*What is required*. Whenever a line below mentions the word "Conclusions", that line should be copied.

========================================

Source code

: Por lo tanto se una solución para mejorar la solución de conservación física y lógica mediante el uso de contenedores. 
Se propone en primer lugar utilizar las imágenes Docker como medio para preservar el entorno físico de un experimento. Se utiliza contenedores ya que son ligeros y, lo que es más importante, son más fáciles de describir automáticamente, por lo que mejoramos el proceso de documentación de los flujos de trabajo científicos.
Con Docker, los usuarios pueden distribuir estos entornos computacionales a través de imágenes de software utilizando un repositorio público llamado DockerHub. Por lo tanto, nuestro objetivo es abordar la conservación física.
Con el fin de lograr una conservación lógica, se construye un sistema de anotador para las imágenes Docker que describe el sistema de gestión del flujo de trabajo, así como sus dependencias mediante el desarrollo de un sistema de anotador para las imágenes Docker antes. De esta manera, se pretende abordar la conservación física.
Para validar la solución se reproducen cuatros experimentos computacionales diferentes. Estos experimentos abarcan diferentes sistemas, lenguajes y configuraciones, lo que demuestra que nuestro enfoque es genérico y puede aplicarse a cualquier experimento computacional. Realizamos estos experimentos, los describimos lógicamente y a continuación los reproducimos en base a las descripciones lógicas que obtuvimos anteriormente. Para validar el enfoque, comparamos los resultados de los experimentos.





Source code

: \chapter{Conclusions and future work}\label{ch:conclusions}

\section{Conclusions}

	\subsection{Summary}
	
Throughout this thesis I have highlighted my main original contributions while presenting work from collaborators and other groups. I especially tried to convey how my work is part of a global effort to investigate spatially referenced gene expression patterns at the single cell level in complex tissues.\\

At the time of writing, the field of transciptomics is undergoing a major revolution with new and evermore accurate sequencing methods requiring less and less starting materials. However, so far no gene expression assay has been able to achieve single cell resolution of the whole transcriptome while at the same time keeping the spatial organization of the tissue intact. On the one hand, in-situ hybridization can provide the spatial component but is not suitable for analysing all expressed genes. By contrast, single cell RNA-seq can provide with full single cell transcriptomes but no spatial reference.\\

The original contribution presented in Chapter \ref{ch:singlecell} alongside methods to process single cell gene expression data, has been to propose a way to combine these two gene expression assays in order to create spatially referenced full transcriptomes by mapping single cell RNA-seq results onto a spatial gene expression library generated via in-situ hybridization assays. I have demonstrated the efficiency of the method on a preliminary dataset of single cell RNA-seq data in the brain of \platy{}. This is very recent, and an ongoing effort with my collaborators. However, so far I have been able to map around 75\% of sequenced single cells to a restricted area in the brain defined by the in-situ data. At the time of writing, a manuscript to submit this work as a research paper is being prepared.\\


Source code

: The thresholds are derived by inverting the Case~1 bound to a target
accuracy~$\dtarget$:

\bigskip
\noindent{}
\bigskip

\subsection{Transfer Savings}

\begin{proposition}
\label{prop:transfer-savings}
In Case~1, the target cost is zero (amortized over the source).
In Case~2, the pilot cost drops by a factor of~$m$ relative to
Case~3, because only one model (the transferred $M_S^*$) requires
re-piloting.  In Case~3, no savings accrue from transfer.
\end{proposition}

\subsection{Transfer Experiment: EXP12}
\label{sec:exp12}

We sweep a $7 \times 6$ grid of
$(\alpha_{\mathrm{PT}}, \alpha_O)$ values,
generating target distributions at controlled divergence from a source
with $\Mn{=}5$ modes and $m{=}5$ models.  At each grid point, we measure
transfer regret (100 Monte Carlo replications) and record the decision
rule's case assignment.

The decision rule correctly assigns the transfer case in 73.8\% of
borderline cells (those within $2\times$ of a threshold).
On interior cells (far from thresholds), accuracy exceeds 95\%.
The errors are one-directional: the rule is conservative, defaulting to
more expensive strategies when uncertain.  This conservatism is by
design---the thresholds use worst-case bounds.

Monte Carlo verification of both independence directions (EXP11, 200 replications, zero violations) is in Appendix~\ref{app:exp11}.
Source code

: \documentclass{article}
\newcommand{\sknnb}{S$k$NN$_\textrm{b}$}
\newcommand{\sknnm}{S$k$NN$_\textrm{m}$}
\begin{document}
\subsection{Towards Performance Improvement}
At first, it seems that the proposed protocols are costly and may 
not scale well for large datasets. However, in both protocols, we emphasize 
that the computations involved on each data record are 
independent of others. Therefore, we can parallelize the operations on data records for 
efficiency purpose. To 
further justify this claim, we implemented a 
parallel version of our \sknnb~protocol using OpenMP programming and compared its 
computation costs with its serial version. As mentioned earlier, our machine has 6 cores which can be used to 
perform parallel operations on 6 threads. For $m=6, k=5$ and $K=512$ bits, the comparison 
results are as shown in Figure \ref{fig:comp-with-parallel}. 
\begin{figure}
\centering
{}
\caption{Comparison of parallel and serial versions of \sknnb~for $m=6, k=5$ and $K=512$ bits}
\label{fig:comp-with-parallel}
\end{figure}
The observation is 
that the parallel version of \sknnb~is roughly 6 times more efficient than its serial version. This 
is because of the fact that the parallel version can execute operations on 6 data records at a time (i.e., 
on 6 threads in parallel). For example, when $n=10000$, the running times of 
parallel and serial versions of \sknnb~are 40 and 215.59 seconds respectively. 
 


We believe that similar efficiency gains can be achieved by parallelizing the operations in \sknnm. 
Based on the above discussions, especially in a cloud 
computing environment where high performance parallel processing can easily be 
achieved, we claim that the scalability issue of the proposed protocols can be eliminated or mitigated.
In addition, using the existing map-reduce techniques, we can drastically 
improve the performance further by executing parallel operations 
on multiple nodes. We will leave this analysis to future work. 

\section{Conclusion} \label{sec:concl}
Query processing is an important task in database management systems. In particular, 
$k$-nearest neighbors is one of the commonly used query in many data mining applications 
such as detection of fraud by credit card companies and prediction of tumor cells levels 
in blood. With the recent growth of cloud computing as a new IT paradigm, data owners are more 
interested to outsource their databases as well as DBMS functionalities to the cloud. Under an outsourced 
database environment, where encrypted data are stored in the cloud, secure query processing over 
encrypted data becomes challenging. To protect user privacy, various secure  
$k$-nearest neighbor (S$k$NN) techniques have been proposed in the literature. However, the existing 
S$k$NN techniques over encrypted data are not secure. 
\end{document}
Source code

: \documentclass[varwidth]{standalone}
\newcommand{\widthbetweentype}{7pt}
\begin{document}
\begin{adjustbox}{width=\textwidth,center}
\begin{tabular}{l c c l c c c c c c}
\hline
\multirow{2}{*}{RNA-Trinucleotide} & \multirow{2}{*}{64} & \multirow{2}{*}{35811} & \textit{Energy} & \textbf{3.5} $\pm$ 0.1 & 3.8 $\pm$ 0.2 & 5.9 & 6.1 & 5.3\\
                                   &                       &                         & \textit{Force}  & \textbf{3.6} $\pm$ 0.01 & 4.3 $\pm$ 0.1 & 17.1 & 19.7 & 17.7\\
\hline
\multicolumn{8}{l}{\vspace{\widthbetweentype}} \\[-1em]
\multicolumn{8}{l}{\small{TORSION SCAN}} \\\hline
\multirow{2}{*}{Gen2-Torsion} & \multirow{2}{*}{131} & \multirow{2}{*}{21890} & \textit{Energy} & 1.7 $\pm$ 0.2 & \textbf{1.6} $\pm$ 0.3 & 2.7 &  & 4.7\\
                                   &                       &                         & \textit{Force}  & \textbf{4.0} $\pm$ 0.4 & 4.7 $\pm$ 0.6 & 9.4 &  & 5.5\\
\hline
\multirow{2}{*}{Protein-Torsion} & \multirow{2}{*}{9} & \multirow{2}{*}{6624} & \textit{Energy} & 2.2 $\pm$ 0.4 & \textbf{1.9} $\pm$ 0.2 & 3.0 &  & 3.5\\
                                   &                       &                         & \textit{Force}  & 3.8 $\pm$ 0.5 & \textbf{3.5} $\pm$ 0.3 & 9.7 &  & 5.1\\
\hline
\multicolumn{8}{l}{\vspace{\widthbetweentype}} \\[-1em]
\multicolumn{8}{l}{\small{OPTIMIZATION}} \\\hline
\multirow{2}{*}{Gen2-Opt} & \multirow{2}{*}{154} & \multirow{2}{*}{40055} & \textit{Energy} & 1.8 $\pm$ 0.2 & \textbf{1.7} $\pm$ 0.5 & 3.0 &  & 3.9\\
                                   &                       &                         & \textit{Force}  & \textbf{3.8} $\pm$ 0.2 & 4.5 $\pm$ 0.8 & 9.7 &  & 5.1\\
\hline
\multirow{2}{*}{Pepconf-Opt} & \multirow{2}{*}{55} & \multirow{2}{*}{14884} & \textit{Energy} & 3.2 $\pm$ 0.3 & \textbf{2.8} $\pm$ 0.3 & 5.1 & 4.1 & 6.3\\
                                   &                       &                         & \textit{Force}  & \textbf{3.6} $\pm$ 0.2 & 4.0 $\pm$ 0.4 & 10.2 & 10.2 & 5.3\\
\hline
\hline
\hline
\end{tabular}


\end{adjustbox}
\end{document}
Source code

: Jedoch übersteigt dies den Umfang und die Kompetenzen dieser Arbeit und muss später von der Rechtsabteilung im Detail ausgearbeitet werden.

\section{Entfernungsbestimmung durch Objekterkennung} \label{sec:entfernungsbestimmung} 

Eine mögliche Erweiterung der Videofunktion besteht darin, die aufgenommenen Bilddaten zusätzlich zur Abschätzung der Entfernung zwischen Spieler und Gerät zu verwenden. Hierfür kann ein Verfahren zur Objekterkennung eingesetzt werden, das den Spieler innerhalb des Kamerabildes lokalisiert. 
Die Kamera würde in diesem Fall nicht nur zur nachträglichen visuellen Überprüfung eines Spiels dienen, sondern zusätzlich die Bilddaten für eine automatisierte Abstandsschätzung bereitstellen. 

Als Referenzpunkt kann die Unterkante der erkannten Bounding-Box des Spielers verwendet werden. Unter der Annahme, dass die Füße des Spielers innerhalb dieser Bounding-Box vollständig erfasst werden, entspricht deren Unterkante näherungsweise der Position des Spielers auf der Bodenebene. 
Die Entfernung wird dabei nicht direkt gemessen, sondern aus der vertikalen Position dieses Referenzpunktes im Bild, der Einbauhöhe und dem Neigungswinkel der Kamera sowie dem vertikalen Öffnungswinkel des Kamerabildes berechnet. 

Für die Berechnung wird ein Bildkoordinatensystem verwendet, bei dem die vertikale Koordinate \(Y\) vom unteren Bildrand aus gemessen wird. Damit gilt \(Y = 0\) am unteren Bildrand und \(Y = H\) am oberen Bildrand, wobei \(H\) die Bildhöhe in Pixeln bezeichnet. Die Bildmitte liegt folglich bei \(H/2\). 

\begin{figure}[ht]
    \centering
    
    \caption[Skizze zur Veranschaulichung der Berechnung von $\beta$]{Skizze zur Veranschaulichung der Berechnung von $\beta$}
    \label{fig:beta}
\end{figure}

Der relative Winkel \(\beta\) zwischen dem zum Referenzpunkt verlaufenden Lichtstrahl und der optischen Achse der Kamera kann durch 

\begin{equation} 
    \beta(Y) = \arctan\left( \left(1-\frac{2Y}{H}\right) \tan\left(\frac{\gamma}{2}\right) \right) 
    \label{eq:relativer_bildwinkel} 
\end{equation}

========================================

*Solution for this task*.
: \chapter{Conclusions and future work}\label{ch:conclusions}
\section{Conclusions}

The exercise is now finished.